Ok, teraz mogę napisać obszerniej.
Z Bajeczką wszystko w porządku

Nie było niespodzianek podczas zabiegu, a malutka wybudziła się szybko i ładnie

Jest jeszcze troszkę "zakręcona", ale tylko troszeńkę.
Oczywiście jest głodna biedulka i szuka jedzonka, ale dostanie porcyjkę dopiero na jutrzejsze śniadanko.
Braciszek Niko spisał się i tym razem, leży z siostrzyczką i liże ją po główce

Bardzo dziękujemy Ciociom za wszystkie kciuki
Jeszcze jedno.
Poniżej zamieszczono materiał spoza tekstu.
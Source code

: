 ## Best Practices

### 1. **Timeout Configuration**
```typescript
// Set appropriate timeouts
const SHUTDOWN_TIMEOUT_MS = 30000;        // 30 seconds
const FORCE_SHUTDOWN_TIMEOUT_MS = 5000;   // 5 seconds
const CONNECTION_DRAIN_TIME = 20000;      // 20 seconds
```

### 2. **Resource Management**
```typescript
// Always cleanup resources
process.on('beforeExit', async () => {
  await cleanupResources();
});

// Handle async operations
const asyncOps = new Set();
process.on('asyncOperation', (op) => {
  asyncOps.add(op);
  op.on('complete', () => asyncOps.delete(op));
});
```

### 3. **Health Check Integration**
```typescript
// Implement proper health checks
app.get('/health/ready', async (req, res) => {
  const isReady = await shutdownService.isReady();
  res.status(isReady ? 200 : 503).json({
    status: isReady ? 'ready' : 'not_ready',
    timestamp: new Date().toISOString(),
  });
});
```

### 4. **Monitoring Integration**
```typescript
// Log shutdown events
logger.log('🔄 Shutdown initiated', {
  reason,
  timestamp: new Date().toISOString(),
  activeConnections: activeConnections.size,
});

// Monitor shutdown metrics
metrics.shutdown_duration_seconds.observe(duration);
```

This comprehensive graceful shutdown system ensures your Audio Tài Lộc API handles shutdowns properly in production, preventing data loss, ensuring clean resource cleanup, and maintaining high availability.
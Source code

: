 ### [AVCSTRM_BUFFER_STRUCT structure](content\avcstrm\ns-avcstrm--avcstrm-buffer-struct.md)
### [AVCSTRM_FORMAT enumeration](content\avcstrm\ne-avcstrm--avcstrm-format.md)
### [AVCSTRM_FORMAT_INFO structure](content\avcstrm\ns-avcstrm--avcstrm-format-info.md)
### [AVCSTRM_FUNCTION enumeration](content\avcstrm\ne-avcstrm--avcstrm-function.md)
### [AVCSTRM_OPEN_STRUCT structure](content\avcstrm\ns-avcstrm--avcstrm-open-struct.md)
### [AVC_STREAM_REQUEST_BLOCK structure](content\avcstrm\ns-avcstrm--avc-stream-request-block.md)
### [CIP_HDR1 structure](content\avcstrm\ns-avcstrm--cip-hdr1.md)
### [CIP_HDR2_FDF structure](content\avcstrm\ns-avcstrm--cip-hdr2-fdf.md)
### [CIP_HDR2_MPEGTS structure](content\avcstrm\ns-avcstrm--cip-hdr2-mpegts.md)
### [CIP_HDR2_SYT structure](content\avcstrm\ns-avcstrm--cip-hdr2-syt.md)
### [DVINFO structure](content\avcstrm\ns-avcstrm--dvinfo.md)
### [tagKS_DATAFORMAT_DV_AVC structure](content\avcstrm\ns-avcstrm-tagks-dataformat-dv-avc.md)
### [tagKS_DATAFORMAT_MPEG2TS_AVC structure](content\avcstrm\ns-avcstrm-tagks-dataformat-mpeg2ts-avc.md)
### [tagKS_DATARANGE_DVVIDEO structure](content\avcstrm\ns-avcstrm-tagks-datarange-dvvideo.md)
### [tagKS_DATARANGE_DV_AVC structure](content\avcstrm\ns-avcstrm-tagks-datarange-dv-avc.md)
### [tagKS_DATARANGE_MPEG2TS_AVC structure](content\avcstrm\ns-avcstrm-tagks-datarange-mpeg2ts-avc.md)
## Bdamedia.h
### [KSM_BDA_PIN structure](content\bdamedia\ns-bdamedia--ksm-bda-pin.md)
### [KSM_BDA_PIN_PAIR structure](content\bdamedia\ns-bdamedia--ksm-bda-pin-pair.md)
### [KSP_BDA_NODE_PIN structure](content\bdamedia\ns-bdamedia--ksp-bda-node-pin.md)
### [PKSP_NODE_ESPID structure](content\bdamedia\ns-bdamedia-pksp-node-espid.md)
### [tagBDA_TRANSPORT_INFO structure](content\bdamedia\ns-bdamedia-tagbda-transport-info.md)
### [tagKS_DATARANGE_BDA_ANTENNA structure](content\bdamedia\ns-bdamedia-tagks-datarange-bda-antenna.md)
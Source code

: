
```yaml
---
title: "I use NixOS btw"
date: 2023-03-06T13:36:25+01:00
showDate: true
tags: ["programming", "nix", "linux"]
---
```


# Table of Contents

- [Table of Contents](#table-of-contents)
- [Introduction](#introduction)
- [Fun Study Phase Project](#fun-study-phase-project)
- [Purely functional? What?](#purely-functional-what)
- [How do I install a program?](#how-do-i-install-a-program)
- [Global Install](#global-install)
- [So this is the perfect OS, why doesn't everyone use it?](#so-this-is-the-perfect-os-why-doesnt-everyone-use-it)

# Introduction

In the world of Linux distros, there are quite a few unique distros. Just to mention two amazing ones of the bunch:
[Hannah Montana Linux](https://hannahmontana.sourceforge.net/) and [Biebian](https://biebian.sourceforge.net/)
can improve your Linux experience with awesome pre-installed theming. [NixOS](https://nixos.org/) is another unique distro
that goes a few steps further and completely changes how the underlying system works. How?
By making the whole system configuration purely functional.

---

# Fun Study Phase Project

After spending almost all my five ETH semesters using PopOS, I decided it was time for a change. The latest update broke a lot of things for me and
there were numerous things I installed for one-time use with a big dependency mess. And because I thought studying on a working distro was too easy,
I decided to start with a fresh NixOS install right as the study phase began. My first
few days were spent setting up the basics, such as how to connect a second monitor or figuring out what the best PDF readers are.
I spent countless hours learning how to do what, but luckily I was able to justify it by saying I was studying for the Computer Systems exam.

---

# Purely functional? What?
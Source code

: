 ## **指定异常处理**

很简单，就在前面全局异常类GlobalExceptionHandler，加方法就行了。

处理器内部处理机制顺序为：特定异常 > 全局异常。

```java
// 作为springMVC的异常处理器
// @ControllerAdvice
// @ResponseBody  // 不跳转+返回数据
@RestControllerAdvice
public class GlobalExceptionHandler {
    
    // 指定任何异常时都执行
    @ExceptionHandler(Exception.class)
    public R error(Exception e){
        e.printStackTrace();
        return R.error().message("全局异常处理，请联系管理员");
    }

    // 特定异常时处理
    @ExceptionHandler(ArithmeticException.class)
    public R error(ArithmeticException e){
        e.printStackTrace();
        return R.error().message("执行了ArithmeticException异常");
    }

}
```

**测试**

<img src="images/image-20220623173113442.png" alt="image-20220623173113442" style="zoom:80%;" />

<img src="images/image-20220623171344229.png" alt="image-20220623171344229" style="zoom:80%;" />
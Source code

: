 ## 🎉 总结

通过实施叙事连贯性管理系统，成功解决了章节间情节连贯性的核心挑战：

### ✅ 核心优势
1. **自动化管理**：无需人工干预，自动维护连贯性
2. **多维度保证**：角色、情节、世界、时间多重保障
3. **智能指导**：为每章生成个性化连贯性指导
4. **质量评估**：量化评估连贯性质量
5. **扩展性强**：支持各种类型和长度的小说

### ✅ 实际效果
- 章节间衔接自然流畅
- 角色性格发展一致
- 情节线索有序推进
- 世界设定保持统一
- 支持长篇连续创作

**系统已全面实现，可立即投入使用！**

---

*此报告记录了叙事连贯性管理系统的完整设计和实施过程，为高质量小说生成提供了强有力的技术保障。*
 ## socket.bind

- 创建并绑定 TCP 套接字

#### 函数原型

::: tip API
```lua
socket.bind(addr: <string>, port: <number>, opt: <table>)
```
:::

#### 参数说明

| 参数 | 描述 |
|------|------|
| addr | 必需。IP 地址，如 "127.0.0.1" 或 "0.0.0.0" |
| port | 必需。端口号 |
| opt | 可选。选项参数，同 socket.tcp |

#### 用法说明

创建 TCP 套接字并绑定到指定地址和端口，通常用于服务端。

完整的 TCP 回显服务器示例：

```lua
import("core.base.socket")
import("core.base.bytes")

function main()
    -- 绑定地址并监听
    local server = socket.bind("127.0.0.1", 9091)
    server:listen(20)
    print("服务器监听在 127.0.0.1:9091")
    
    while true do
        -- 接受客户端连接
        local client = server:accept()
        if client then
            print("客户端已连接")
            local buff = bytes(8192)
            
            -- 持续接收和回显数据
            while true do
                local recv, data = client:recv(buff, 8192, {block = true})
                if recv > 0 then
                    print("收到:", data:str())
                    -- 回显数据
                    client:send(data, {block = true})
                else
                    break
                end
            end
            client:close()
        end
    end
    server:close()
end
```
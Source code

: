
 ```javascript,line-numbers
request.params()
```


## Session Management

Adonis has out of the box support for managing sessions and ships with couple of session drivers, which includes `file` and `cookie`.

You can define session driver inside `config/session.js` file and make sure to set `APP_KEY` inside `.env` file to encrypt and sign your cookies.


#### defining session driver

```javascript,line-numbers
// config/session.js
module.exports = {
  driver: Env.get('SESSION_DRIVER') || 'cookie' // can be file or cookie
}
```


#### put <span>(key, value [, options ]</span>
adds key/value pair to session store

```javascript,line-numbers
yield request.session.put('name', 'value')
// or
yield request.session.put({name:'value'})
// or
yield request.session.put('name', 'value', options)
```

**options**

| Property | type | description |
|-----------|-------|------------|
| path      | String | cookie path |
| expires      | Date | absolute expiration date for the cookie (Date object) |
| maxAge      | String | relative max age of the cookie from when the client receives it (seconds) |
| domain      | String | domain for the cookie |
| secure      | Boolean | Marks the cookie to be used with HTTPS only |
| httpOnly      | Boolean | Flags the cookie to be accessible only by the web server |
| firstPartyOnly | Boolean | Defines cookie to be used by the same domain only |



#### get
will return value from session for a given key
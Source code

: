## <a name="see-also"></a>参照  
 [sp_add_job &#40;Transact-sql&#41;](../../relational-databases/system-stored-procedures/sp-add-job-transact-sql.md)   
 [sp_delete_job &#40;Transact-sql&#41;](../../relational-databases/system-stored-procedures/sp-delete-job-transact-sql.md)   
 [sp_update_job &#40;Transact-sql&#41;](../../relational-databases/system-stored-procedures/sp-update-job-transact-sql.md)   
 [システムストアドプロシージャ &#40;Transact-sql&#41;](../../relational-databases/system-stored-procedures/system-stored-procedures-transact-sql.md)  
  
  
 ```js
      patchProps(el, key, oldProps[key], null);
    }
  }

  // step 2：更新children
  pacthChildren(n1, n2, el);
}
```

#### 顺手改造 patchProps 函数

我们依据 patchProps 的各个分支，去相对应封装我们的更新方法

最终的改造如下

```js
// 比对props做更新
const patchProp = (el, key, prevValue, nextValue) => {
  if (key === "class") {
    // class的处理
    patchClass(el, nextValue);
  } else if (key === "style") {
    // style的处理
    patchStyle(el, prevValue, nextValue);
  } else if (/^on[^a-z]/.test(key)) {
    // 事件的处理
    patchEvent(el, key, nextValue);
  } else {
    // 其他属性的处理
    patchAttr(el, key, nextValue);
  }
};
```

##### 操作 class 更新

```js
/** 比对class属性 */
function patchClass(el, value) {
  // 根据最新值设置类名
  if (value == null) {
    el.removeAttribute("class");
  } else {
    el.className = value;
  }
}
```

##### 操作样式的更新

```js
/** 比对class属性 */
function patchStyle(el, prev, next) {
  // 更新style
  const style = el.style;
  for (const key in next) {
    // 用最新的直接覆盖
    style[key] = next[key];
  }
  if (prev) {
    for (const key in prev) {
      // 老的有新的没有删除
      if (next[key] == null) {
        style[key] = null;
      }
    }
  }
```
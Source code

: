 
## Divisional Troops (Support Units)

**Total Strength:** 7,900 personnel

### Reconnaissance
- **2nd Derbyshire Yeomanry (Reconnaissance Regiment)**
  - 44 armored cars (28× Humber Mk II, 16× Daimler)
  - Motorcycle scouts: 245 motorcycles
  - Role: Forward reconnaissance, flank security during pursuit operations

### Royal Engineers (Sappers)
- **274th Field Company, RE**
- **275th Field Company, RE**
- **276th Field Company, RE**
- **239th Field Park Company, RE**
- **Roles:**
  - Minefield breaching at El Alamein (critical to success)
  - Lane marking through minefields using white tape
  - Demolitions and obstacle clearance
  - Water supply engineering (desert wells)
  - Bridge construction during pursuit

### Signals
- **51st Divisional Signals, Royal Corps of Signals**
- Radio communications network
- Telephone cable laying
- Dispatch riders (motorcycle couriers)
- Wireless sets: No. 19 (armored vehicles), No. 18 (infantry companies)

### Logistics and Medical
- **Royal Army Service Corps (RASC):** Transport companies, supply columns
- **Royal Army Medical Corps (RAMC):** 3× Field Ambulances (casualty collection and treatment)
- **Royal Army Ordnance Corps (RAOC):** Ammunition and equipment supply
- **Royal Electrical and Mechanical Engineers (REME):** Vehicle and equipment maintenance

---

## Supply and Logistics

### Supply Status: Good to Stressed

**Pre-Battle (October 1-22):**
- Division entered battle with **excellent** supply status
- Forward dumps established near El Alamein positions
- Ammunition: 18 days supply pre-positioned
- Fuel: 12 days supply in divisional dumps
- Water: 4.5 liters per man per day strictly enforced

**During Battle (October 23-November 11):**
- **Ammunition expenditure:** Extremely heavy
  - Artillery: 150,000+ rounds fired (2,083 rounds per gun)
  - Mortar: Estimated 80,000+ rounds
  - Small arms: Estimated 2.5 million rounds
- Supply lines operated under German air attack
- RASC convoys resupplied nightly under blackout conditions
Szukamy teraz transportu do Krakowa.
Z powodów osobistych w tej chwili forumowiczka z Krakowa nie może pójść na wizytę przedadopcyjną, wobec czego ustaliłam, że kotki pojadą do s_witez, a za jakiś czas krakowska Ciocia odbędzie wizytę poadopcyjną
Gdybyście znali kogoś, kto jeździ czasem do Krakowa, to pliss dajcie znać.
Ja w najbliższych dniach będę rozmawiać z kolegą, który kilka razy już pomagał mi w transporcie kotów do domów stałych, ale potrzebuję alternatyw.